#### What you should do:
All lines of the entries with "used" in them must be listed.

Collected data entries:
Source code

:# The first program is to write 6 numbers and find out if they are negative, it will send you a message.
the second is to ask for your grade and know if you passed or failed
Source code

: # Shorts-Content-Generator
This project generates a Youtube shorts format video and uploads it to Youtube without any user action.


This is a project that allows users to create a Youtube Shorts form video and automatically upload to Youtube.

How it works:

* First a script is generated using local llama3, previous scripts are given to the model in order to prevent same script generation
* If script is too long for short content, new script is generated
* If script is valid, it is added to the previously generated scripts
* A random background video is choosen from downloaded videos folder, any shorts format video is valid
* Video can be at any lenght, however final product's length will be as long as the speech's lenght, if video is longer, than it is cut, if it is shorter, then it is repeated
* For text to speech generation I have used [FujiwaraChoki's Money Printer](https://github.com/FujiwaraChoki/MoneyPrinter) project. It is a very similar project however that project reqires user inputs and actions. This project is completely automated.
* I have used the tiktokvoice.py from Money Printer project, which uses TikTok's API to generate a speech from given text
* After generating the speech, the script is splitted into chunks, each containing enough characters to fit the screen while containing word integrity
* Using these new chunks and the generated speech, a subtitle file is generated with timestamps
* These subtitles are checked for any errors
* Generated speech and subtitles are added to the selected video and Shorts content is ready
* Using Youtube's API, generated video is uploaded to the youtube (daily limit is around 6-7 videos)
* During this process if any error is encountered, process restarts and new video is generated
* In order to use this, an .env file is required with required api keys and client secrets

...

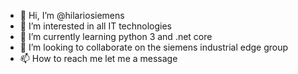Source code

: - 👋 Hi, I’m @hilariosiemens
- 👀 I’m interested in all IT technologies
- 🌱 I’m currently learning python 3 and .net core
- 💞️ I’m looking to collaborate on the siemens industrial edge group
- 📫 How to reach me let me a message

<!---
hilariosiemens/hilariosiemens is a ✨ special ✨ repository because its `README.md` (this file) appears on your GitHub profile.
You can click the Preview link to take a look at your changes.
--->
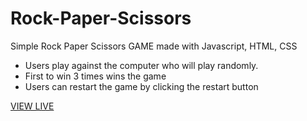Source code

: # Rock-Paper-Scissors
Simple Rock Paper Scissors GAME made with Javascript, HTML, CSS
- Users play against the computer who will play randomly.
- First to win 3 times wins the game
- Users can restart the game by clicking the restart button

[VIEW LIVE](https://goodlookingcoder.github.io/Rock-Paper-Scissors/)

==

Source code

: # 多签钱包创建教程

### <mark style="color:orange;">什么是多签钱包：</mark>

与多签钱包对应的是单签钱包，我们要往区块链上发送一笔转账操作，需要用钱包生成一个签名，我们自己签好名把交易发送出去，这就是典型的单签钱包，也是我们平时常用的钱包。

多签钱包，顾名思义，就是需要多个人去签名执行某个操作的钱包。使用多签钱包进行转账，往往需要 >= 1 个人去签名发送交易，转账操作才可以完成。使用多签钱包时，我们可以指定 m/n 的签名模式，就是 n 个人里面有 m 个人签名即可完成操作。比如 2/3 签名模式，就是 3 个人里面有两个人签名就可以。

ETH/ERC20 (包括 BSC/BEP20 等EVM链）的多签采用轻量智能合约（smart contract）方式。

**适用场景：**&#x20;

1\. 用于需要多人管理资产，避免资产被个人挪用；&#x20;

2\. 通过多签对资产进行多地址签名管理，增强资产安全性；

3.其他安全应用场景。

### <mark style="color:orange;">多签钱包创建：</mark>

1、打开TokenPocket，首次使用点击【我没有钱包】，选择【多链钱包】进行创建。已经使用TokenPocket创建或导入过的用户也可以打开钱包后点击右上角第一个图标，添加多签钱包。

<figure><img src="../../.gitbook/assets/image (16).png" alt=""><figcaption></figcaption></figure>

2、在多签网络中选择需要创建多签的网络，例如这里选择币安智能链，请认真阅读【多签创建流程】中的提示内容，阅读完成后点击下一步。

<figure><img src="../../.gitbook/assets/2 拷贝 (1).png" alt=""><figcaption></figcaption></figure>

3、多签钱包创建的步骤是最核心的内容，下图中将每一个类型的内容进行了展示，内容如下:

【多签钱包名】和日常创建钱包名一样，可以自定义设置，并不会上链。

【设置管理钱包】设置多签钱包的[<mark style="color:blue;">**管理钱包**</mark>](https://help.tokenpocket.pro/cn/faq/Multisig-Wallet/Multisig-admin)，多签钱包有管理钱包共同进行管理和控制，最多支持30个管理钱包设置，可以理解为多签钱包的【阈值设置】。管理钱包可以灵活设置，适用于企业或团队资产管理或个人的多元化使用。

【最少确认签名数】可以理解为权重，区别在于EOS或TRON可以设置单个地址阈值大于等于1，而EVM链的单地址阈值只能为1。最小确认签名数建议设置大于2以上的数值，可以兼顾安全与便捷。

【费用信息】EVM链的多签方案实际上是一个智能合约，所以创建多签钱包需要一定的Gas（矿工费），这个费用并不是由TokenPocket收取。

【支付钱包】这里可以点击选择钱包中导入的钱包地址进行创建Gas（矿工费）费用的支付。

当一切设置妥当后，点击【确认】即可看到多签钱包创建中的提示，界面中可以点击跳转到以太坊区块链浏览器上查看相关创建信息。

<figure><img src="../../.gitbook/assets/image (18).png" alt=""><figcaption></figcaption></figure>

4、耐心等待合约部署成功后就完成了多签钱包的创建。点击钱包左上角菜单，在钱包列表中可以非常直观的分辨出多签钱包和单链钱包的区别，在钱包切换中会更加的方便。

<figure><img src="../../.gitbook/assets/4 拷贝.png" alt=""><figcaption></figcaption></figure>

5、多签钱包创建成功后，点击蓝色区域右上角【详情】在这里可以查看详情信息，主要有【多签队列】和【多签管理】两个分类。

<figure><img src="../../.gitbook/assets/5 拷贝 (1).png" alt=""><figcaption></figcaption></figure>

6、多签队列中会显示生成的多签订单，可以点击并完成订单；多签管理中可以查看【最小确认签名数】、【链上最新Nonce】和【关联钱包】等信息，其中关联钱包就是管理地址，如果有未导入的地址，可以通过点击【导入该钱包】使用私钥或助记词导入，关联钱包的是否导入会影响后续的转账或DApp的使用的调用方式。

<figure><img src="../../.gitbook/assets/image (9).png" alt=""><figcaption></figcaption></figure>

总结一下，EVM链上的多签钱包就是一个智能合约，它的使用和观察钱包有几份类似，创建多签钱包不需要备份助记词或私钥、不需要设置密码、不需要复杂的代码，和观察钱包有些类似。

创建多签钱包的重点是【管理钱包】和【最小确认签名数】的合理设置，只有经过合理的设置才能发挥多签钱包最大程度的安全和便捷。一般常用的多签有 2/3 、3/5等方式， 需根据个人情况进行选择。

#### Reply to the exercise:
* For text to speech generation I have used [FujiwaraChoki's Money Printer](https://github.com/FujiwaraChoki/MoneyPrinter) project. It is a very similar project however that project reqires user inputs and actions. This project is completely automated.
* I have used the tiktokvoice.py from Money Printer project, which uses TikTok's API to generate a speech from given text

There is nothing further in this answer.